@Rob "The environment" we exist in is one created out of whole cloth by the car industry and their marketing skeevs. The actual market for people who's use could could even approach "needing" an SUV is miniscule, even smaller than the *real* market for work trucks in the USA. In both cases, however, there is more *profit* for the car manufacturers in selling those than there is in selling affordable, appropriately-sized urban vehicles, and it's worse still for electrics because the industry are now having to fight against their own prior marketing - by working their asses off to fuel "range anxiety" in the public, they've made it almost impossible to sell small, efficient EVs because almost nobody will buy one unless it has hundreds of miles of range, even if they only actually exceed 50 or so miles of travel in a day once or twice a year, and you need a HUEG vehicle body to fit all the sodding batteries into(and then more batteries still to drag all that extra weight).
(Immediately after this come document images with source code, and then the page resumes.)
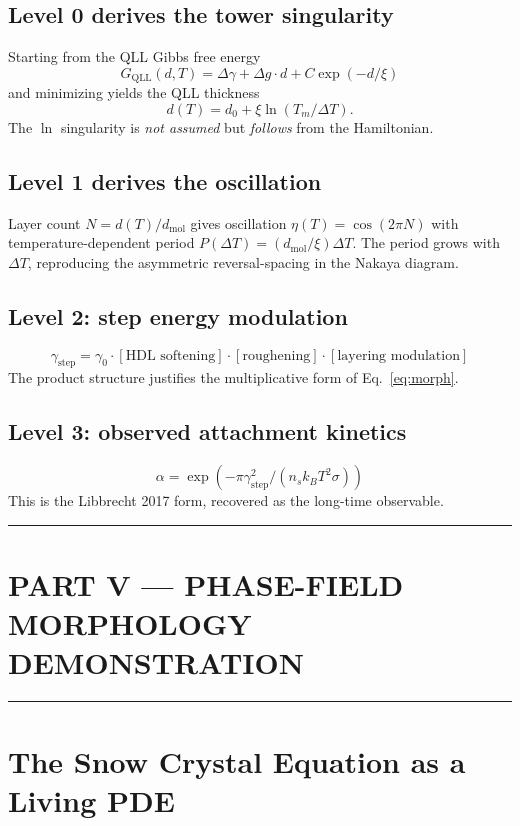 \documentclass[11pt,a4paper]{article}
\begin{document}
\subsection{Level 0 derives the tower singularity}
Starting from the QLL Gibbs free energy
\[
G_\text{QLL}(d, T) = \Delta\gamma + \Delta g \cdot d + C \exp(-d/\xi)
\]
and minimizing yields the QLL thickness
\[
d(T) = d_0 + \xi \ln(T_m/\Delta T).
\]
The $\ln$ singularity is \emph{not assumed} but \emph{follows} from the Hamiltonian.

\subsection{Level 1 derives the oscillation}
Layer count $N = d(T)/d_\text{mol}$ gives oscillation $\eta(T) = \cos(2\pi N)$ with temperature-dependent period $P(\Delta T) = (d_\text{mol}/\xi) \Delta T$. The period grows with $\Delta T$, reproducing the asymmetric reversal-spacing in the Nakaya diagram.

\subsection{Level 2: step energy modulation}
\[
\gamma_\text{step} = \gamma_0 \cdot [\text{HDL softening}] \cdot [\text{roughening}] \cdot [\text{layering modulation}]
\]
The product structure justifies the multiplicative form of Eq.~\ref{eq:morph}.

\subsection{Level 3: observed attachment kinetics}
\[
\alpha = \exp(-\pi \gamma_\text{step}^2 / (n_s k_B T^2 \sigma))
\]
This is the Libbrecht 2017 form, recovered as the long-time observable.

\hrule\vspace{14pt}

\section*{\centering PART V — PHASE-FIELD MORPHOLOGY DEMONSTRATION}
\hrule\vspace{12pt}

\section{The Snow Crystal Equation as a Living PDE}
\label{sec:phasefield}
\end{document}
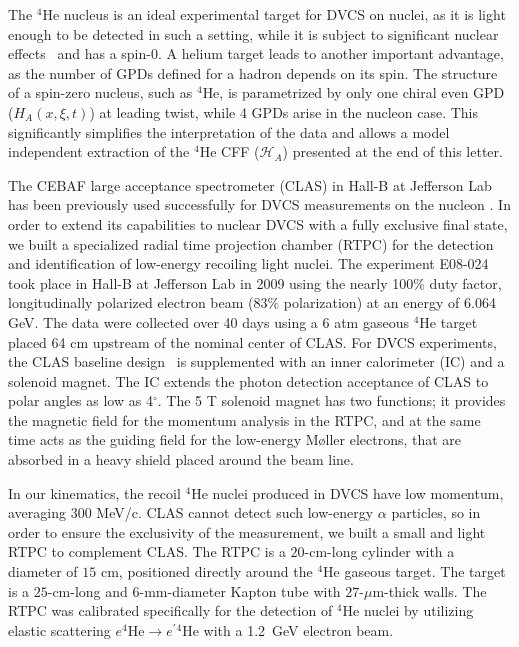 \documentclass[twocolumn,nofootinbib,showpacs,prl,superscriptaddress,secnumarabic,amssymb,nobibnotes,aps,floatfix]{revtex4}
\begin{document}
The $^4$He nucleus is an ideal experimental target for DVCS on nuclei, as it 
is light enough to be detected in such a setting, while it is subject to 
significant nuclear effects~\cite{JSeely} and has a spin-0. A helium target leads to another 
important advantage, as the number of GPDs defined for a hadron depends on its 
spin. The structure of a spin-zero nucleus, such as $^4$He, is parametrized by 
only one chiral even GPD ($H_{A}(x,\xi,t)$) at leading twist, while 4 GPDs 
arise in the nucleon case. This significantly simplifies the interpretation of 
the data and allows a model independent extraction of the $^4$He CFF 
($\mathcal{H}_{A}$) presented at the end of this letter. 

The CEBAF large acceptance spectrometer (CLAS) in Hall-B at Jefferson Lab has been
previously used successfully for DVCS measurements on the nucleon
\cite{Girod:2007aa,Gavalian:2009,Seder:2015,Pisano:2015,Jo:2015ema}.  In order
to extend its capabilities to nuclear DVCS with a fully exclusive final state,
we built a specialized radial time projection chamber (RTPC) for the detection
and identification of low-energy recoiling light nuclei. 
The experiment E08-024 took place in Hall-B at Jefferson Lab in 2009 using the 
nearly 100\% duty factor, longitudinally polarized electron beam (83$\%$ 
polarization) at an energy of 6.064 GeV. The data were collected over 40 days 
using a 6 atm gaseous $^4$He target placed 64 cm upstream of the nominal center 
of CLAS. For DVCS experiments, the CLAS 
baseline design~\cite{Mecking:2003zu} 
is supplemented with an inner calorimeter (IC) and a solenoid magnet. The IC 
extends the photon detection acceptance of CLAS to polar angles as low as 
4$^{\circ}$. The 5 T solenoid magnet has two functions; it provides the magnetic 
field for the momentum analysis in the RTPC, and at the same time acts as 
the guiding field for the low-energy M\o{}ller electrons, that are absorbed in a  
heavy shield placed around the beam line. 

In our kinematics, the recoil $^4$He nuclei produced in DVCS have low momentum,
averaging 300 MeV/c. CLAS cannot detect such low-energy $\alpha$ 
particles, so in order to ensure the exclusivity of the measurement, we built a 
small and light RTPC to complement CLAS. The RTPC is a $20$-cm-long cylinder 
with a diameter of $15$ cm, positioned directly around the $^4$He gaseous 
target. The target is a $25$-cm-long and $6$-mm-diameter Kapton tube with 
$27$-$\mu$m-thick walls. The RTPC was calibrated specifically for the detection of 
$^4$He nuclei by utilizing elastic scattering $e^4$He$\to e^\prime$$^4$He with
a 1.2~GeV electron beam.
\end{document}
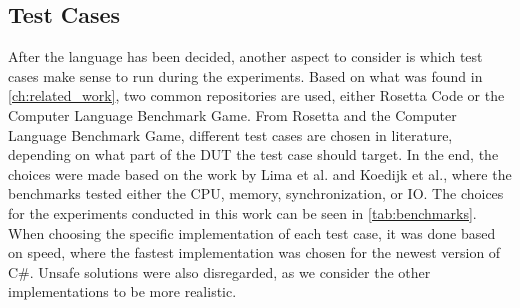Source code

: \subsection{Test Cases}

After the language has been decided, another aspect to consider is which test cases make sense to run during the experiments. Based on what was found in \cref{ch:related_work}, two common repositories are used, either Rosetta Code\cite[]{rosetta_code} or the Computer Language Benchmark Game\cite[]{benchmark_game}. From Rosetta and the Computer Language Benchmark Game, different test cases are chosen in literature, depending on what part of the DUT the test case should target. In the end, the choices were made based on the work by Lima et al.\cite[]{greenland2016statistical} and Koedijk et al.\cite[]{Koedijk2022diff}, where the benchmarks tested either the CPU, memory, synchronization, or IO. The choices for the experiments conducted in this work can be seen in \cref{tab:benchmarks}. When choosing the specific implementation of each test case, it was done based on speed, where the fastest implementation was chosen for the newest version of C\#. Unsafe solutions were also disregarded, as we consider the other implementations to be more realistic.


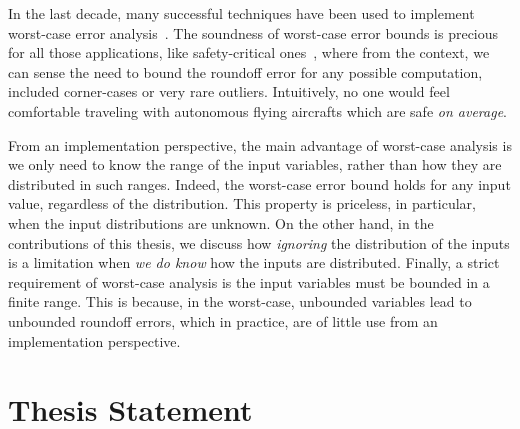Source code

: In the last decade, many successful techniques have been used to implement worst-case error analysis~\cite{darulova2018daisy,2015_fm_sjrg,solovyev2018rigorous,rosa,fptuner,smartfloat,satire,gappa,fluctuat}.
%
%
The soundness of worst-case error bounds is precious for all those applications, like safety-critical ones~\cite{guardstable, cpralg}, where from the context, we can sense the need to bound the roundoff error for any possible computation, included corner-cases or very rare outliers.
%
Intuitively, no one would feel comfortable traveling with autonomous flying aircrafts which are safe \emph{on average}.

%
From an implementation perspective, the main advantage of worst-case analysis is we only need to know the range of the input variables, rather than how they are distributed in such ranges. 
%
Indeed, the worst-case error bound holds for any input value, regardless of the distribution.
%
%
This property is priceless, in particular, when the input distributions are unknown.
%
On the other hand, in the contributions of this thesis, we discuss how \emph{ignoring} the distribution of the inputs is a limitation when \emph{we do know} how the inputs are distributed.
%
Finally, a strict requirement of worst-case analysis is the input variables must be bounded  in a finite range. This is because, in the worst-case, unbounded variables lead to unbounded roundoff errors, which in practice, are of little use from an implementation perspective.
%
\section{Thesis Statement}
%

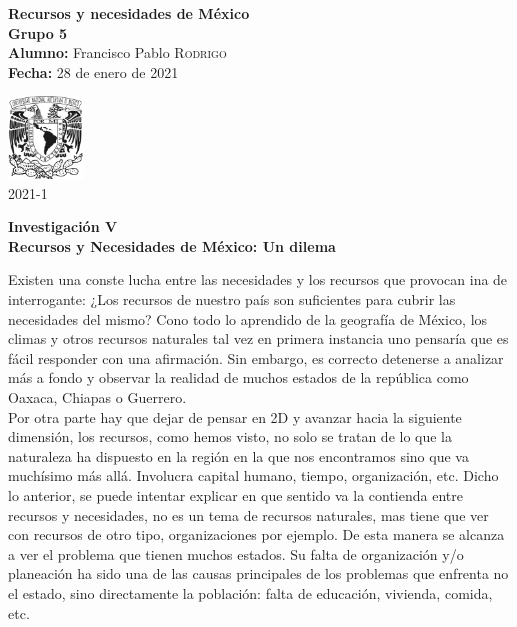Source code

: \documentclass[12pt]{article}
\newcommand{\materia}{Recursos y necesidades de México}
\newcommand{\profesor}{Ing. Eduardo Alejandro Hernández González}
\newcommand{\grupo}{5}
\newcommand{\semestre}{2021-1}
\newcommand{\alumno}{Francisco Pablo \textsc{Rodrigo}}
\newcommand{\actividad}{Investigación V}
\newcommand{\titulo}{Recursos y Necesidades de México: Un dilema}
\newcommand{\fechaEntrega}{28 de enero de 2021}
\begin{document}
\begin{minipage}[t]{0.7\linewidth}
    \vspace{-1cm}
    \large{\textbf{\materia}}\\
    \large{\textbf{Grupo \grupo}}\\
    \large{\textbf{Alumno:} \alumno} \\
    \textbf{Fecha:} \fechaEntrega%
\end{minipage}\hfill
\begin{minipage}[t]{0.2\linewidth}
    \vspace{-1.2cm}
    \begin{flushright}
        \includegraphics[width=2cm]{unam-negro}\\
        \large{\semestre}    
    \end{flushright}
\end{minipage}
\begin{center}
\large{
    \textbf{\actividad}\\
    \textbf{\titulo} \\ 
}
\end{center}

Existen una conste lucha entre las necesidades y los recursos que provocan ina
de interrogante: ¿Los recursos de nuestro país son suficientes para cubrir las
necesidades del mismo? Cono todo lo aprendido de la geografía de México, los
climas y otros recursos naturales tal vez en primera instancia uno pensaría que
es fácil responder con una afirmación. Sin embargo, es correcto detenerse a
analizar más a fondo y observar la realidad de muchos estados de la república
como Oaxaca, Chiapas o Guerrero.\\

Por otra parte hay que dejar de pensar en 2D y avanzar hacia la siguiente
dimensión, los recursos, como hemos visto, no solo se tratan de lo que la
naturaleza ha dispuesto en la región en la que nos encontramos sino que va
muchísimo más allá. Involucra capital humano, tiempo, organización, etc.
Dicho lo anterior, se puede intentar explicar en que sentido va la contienda
entre recursos y necesidades, no es un tema de recursos naturales, mas tiene que
ver con recursos de otro tipo, organizaciones por ejemplo. De esta manera se
alcanza a ver el problema que tienen muchos estados. Su falta de organización
y/o planeación ha sido una de las causas principales de los problemas que
enfrenta no el estado, sino directamente la población: falta de educación,
vivienda, comida, etc.\\
\end{document}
And EV's are hardly a magic bullet - they take almost as much carbon to build the vehicle itself as an ICE vehicle, and more again to mine and refine the rare minerals for the batteries. Sure they work out at about 1/3 the total carbon over their full lifespan, but that's assuming you're using green energy to charge them and that they get used for their whole lifespan - but, regardless, we don't have the carbon budget left to transition enough people over to EVs to decarbonise transport before transport carbon pushes us over the limit for 2C+ warming. Not to mention the big sodding things are even worse for particulate emissions due to their weight causing intensive brake & tyre wear, the space they take up, or the fact that being squashed by a green EV is scant consolation to the people getting squashed.
SUVs are a problem now, dealing with them can't wait another ten years while active travel and public transit initiatives make car use less necessary, and they'll continue to be an issue even after that - the only approach that has any chance of achieving results is to make owning one a legal nightmare, which first requires people support that, which first requires people know about the problem. Tyre Extinguishers have brought a bigger spotlight on the issue in a couple of months than a decade of Nice Guy Activism, and while their approach will inevitably calcify some people's attitudes what's the alternative? All that can be done is to bring enough attention to the issue and hope either enough people stop being selfish of their own accord, or that like with smoking indoors and drink driving, their selfishness becomes something society shames them for and drive change that way.